[Plain-text document sources]
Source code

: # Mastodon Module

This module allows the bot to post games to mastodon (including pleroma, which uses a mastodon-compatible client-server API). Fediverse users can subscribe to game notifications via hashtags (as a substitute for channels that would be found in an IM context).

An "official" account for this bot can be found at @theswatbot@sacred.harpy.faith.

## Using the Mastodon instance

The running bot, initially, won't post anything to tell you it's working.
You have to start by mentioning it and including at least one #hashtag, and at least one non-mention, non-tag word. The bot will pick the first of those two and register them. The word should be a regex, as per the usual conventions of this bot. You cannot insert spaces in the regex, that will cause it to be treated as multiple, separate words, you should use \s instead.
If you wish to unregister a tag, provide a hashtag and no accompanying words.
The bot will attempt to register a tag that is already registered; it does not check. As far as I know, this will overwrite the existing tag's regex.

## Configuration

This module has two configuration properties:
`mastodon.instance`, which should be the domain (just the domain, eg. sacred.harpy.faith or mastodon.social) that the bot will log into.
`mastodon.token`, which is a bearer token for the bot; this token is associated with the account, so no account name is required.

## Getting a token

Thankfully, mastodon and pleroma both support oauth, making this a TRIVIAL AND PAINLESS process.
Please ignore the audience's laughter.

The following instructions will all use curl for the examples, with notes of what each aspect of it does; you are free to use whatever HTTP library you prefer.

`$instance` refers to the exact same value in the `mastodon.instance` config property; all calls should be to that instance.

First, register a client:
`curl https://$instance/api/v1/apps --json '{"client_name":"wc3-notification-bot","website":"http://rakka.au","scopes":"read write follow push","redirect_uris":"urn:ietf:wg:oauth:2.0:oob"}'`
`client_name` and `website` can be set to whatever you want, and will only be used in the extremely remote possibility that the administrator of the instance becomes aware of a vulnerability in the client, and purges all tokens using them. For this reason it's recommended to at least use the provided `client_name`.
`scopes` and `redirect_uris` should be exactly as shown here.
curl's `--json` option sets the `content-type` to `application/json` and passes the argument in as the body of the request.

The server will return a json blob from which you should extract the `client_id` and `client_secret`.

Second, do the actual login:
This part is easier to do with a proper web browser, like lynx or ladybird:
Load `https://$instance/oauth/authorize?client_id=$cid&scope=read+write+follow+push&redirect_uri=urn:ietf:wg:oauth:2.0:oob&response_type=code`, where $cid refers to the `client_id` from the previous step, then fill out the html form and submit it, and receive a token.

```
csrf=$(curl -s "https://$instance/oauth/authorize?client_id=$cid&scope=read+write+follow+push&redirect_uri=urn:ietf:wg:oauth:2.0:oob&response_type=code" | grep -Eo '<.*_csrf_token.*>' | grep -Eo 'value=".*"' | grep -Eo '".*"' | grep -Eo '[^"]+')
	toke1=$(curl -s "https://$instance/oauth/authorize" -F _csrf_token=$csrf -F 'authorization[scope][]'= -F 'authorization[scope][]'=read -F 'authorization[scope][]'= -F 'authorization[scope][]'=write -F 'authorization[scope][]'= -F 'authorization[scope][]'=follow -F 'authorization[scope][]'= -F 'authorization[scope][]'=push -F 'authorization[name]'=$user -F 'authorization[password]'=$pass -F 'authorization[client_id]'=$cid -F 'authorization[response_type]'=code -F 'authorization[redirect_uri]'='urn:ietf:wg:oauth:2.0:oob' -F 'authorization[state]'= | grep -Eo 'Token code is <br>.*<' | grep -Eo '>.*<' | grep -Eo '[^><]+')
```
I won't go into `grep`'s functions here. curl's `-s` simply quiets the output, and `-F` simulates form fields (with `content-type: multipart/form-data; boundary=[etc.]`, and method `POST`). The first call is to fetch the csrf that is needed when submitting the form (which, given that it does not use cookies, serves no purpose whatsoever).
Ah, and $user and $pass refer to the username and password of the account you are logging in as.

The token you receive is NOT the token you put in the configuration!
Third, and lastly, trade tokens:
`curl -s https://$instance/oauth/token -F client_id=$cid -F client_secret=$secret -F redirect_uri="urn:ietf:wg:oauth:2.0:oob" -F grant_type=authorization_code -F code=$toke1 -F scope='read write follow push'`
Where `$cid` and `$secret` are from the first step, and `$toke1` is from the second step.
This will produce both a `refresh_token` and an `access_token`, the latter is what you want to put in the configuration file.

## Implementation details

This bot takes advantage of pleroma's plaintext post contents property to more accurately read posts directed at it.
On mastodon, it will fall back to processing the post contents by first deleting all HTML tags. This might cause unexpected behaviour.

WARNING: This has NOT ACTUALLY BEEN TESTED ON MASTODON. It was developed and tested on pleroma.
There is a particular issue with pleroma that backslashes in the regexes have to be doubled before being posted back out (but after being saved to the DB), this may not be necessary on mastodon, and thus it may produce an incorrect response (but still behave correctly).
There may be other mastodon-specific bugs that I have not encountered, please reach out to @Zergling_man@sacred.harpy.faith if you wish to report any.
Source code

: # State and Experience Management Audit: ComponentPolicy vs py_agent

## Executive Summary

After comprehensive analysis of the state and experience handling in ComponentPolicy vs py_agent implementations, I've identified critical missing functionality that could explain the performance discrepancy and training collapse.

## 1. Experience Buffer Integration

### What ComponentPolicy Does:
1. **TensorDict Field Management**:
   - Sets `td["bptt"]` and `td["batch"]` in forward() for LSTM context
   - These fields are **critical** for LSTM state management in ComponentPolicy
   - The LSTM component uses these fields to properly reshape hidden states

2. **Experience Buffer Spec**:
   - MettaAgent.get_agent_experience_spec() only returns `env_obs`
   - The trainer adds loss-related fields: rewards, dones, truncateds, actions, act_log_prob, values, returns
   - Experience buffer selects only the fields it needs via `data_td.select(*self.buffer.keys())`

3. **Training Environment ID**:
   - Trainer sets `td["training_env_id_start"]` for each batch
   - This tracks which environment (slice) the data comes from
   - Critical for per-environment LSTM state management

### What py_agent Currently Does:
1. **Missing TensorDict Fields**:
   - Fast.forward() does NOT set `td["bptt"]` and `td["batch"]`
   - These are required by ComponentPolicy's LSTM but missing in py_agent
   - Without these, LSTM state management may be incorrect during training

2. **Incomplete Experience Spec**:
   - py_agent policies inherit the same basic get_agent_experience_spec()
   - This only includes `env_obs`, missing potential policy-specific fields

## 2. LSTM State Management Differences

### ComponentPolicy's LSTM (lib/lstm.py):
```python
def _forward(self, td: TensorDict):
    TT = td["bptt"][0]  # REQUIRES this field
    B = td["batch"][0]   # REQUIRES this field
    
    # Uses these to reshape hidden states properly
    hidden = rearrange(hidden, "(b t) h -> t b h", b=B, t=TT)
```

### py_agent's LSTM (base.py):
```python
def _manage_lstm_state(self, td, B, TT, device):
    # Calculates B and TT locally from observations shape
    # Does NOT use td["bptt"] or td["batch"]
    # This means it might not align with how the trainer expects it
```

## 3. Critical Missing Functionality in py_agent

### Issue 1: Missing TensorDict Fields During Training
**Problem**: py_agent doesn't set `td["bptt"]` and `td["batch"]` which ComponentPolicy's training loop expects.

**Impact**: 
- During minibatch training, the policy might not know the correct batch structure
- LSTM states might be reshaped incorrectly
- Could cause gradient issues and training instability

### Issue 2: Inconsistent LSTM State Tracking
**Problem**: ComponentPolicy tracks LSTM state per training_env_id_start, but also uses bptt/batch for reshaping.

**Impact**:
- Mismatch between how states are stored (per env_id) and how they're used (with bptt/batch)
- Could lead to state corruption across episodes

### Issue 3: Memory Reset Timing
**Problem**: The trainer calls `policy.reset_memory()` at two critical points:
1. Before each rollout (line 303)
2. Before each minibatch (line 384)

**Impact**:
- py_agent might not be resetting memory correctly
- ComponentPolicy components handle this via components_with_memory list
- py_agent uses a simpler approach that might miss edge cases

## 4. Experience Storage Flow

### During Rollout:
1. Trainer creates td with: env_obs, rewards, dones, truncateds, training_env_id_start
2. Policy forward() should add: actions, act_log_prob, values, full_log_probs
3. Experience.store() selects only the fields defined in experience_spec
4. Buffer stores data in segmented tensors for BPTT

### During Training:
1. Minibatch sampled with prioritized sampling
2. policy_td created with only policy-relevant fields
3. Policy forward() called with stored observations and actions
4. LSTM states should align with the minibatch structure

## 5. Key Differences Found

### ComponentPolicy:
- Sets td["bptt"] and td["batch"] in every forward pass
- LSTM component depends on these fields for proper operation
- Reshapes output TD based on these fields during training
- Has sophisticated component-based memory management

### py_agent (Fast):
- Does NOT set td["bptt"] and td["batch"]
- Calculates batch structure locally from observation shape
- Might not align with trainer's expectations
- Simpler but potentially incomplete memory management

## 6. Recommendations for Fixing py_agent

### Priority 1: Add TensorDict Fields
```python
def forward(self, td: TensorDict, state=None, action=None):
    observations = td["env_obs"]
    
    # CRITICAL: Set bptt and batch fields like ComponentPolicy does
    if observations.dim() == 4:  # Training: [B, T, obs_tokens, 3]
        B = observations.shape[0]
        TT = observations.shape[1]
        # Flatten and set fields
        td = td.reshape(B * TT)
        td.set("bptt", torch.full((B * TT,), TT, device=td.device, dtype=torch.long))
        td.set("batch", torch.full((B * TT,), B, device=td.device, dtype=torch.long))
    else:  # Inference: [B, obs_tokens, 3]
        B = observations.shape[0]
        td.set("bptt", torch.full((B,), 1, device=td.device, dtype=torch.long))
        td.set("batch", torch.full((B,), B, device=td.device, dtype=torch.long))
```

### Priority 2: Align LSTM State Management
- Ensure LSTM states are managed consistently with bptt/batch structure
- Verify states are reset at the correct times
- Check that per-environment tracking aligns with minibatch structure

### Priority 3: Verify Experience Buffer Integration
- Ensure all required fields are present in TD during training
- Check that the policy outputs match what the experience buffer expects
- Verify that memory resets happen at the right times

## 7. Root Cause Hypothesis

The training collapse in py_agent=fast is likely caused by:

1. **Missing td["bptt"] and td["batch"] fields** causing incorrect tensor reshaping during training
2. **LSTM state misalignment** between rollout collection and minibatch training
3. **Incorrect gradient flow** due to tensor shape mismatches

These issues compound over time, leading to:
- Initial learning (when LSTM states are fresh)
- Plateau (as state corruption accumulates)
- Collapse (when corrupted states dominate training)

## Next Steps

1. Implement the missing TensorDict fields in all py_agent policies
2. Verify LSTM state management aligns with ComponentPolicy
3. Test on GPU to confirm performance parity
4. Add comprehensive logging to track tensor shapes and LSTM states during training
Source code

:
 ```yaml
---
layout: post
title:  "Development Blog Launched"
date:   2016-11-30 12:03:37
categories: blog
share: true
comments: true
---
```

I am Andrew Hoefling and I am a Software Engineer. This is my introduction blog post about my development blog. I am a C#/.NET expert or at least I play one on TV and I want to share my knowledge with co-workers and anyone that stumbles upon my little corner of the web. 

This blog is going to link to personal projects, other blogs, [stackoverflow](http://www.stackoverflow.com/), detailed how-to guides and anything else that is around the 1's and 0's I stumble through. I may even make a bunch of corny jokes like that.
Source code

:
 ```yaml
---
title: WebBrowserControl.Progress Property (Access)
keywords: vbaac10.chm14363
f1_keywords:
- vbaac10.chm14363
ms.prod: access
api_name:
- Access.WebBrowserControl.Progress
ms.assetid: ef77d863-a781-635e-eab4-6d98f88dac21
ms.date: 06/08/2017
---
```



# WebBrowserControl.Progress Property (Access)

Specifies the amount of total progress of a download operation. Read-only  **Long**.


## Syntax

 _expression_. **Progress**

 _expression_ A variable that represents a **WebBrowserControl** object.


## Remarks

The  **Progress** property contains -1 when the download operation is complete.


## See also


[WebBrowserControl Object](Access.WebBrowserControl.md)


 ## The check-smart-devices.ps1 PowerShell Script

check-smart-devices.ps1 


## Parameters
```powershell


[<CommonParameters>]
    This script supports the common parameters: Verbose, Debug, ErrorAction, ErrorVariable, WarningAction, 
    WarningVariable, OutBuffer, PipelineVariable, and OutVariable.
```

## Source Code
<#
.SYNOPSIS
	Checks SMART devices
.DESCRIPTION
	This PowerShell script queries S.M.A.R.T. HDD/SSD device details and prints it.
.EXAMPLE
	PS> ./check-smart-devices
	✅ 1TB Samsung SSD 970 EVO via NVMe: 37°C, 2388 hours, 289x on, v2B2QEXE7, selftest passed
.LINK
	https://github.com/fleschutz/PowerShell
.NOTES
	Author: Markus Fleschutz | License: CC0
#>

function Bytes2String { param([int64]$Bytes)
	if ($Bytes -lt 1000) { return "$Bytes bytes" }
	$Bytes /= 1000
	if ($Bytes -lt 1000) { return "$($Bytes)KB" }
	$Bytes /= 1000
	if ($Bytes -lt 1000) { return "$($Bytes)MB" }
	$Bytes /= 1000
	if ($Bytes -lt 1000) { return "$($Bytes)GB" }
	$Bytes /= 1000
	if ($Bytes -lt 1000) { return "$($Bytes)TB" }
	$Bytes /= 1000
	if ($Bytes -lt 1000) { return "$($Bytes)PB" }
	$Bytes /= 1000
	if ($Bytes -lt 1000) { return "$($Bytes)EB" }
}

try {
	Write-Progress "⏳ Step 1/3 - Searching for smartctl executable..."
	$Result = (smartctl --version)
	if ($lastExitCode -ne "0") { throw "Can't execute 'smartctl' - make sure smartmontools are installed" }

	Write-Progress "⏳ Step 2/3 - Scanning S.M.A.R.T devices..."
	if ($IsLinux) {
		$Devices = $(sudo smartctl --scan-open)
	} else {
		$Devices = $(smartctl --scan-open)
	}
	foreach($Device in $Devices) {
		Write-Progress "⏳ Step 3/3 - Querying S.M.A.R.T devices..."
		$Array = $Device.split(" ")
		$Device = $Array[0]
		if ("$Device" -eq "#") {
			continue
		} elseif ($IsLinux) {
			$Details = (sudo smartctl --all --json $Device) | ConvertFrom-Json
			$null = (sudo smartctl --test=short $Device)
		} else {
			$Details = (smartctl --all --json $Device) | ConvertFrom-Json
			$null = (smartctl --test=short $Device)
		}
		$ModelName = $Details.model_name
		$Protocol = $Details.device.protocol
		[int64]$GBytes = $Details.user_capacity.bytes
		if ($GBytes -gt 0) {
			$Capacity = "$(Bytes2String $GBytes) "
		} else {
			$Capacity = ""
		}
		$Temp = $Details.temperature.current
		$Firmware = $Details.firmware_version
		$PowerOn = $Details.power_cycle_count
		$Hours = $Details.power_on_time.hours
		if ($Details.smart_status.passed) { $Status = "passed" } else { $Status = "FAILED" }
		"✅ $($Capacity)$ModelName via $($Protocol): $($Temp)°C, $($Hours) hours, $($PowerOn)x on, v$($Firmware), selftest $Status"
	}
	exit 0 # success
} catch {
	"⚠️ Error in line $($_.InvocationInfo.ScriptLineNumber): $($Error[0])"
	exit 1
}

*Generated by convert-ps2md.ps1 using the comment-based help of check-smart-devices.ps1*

» Work item: After locating the line holding "Audit: ComponentPolicy vs py_agent" above, output exactly that line and every line after it through the line holding "## Executive Summary". Include nothing else.

» Answer to the exercise:
: # State and Experience Management Audit: ComponentPolicy vs py_agent

## Executive Summary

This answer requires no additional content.